Similar to the findings of other studies [34,40], assessing similar constructs at different time points and examining responses for consistency (ie, personal information verification) appeared to be a particularly effective authentication strategy. Because it is possible that some participants, especially those who may have had negative previous interactions with research teams or who were concerned about the possibility of internet data breaches, did not provide entirely accurate information on the interest form due to a lack of trust, we recommend assessing these demographics once research teams have more personalized interaction (eg, email, phone, or in-person contact). In addition, in some instances, participants may make typographical errors or misremember personal information, so it is important to have staff carefully review and understand verification procedures (eg, if someone enters their DOB as September 10, 1986 instead of September 10, 1989, this may or may not be an indication of fraudulent reporting). Although personal information verification requires considerable staff time and effort, our results support its continued implementation.

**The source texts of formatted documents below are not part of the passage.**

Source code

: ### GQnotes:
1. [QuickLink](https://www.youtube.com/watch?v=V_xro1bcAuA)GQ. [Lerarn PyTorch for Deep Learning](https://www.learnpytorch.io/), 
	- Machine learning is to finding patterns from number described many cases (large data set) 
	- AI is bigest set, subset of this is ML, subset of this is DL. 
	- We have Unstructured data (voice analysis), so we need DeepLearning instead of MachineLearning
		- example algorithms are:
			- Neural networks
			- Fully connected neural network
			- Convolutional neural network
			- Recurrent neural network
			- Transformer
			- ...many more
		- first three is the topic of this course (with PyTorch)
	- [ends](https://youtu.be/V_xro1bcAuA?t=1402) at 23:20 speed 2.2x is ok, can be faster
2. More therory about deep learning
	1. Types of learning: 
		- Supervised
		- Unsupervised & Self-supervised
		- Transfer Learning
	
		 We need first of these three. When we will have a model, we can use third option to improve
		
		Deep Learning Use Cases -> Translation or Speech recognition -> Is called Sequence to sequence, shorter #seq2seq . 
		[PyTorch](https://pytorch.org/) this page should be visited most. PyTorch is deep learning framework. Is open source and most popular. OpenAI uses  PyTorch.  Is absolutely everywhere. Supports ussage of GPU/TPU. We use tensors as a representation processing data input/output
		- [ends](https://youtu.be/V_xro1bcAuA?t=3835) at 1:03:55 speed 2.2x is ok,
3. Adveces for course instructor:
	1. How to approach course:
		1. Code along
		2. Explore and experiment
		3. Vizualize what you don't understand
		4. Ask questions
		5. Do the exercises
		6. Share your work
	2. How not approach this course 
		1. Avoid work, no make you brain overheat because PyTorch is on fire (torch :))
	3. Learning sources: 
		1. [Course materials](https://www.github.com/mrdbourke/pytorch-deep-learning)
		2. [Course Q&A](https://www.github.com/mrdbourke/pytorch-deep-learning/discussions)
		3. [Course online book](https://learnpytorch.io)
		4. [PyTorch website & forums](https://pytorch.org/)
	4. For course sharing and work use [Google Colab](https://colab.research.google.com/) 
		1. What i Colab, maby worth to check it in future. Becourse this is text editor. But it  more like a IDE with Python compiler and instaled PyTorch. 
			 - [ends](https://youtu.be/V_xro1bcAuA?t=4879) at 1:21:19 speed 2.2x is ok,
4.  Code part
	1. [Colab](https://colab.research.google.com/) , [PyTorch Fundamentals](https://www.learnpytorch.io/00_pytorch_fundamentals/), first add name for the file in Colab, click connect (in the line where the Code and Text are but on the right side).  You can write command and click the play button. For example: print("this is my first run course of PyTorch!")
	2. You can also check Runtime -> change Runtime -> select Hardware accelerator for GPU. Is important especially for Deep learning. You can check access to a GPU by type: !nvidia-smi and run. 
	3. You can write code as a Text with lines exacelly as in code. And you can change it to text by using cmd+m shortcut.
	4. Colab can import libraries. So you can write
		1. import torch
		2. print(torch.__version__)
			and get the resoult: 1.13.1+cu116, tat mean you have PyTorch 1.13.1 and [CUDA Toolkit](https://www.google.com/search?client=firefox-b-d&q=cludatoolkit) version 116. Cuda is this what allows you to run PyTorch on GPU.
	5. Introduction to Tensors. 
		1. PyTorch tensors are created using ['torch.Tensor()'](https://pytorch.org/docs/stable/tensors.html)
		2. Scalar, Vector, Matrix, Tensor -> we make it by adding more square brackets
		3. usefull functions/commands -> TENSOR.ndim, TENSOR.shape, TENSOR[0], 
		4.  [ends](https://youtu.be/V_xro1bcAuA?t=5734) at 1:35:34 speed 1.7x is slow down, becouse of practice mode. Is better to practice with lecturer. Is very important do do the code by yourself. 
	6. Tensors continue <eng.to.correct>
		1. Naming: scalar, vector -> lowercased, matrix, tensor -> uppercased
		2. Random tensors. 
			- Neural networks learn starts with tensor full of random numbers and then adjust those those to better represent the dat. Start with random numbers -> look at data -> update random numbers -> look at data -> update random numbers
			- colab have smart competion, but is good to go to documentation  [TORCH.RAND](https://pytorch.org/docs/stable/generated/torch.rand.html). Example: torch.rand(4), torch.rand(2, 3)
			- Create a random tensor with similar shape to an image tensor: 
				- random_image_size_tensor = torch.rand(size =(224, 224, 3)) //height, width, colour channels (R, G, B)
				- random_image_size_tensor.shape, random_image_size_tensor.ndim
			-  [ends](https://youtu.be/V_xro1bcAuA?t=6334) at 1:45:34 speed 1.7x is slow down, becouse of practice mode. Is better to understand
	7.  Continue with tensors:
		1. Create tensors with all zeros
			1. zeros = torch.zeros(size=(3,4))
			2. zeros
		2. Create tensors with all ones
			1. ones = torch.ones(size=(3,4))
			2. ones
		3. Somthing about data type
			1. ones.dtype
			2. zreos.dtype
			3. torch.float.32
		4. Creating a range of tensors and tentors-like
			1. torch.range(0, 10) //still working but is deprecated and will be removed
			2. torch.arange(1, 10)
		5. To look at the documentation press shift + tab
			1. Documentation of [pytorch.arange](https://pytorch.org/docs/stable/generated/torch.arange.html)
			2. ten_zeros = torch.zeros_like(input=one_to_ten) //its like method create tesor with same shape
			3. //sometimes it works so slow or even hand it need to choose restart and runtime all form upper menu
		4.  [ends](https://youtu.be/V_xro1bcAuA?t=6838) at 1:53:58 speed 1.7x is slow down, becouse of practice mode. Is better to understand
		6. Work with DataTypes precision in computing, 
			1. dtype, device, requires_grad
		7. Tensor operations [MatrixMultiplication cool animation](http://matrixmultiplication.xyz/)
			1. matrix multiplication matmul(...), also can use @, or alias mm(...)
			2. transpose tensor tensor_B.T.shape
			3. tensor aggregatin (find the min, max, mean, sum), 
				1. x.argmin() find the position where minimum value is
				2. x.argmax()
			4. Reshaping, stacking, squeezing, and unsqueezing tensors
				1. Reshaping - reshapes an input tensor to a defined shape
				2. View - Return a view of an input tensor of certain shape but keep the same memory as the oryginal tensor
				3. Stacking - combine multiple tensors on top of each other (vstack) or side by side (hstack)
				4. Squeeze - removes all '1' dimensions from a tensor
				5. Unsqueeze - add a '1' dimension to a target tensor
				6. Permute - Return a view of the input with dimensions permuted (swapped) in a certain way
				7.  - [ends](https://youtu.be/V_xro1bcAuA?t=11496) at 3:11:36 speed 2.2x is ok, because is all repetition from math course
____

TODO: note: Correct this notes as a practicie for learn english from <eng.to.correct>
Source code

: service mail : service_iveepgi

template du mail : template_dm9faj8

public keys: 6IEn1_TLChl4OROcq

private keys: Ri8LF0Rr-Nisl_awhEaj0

When implementing the verbal identity confirmation check, our team did not expect many participants to fail it. However, our results suggest that this check was surprisingly effective at identifying fraudulent participation attempts. Anecdotally, most failures of the verbal identity confirmation occurred when participants refused to provide identifying information when prompted or simply hung up the phone without responding. One possible explanation for the unexpected utility of this active check is that it is the first time participants are prompted in real time to verify their identity. Because administering a verbal check can be completed remotely over the phone relatively quickly, we recommend the use of this check when possible.

In accordance with previous research, the consistent reporting review was also effective at identifying fraudulent or poor-quality submissions [34,35,44,45]. In particular, this active check acted as a catch-all as the final step of the authenticity protocol before the longitudinal portion of the study. Of note, reviewing data from multiple study time points is time consuming. Research teams may elect to adapt decision rules for when to conduct this check to increase feasibility.

Overall, the active checks appeared feasible to implement. Creating clear protocols for administering and interpreting each check reduced staff burden and increased standardization. Throughout the course of the study, we attempted to increase automation of these checks to further reduce staff burden, such as automatic IP address verification and automatic logging of attention check outcomes. Study teams conducting similar research may elect to implement some or all of these checks to tailor to their specific research goals, as well as further automate to reduce required staff effort.

Data Integrity and Third-Party Recruitment Companies

Importantly, the results of this report suggest that previously established strategies for participant authentication can be successfully adapted and integrated for use in conjunction with web-based recruitment companies. However, as with all web-based or remote recruitment efforts, our results suggest that working with a third-party recruitment company to manage and tailor an advertising campaign is not enough to ensure data integrity. A sizable proportion of research participants identified by the company our team worked with did not pass authenticity checks and were withdrawn from the research study. However, this proportion of fraudulent submissions may still be lower than what is expected from other web-based recruitment sources [36].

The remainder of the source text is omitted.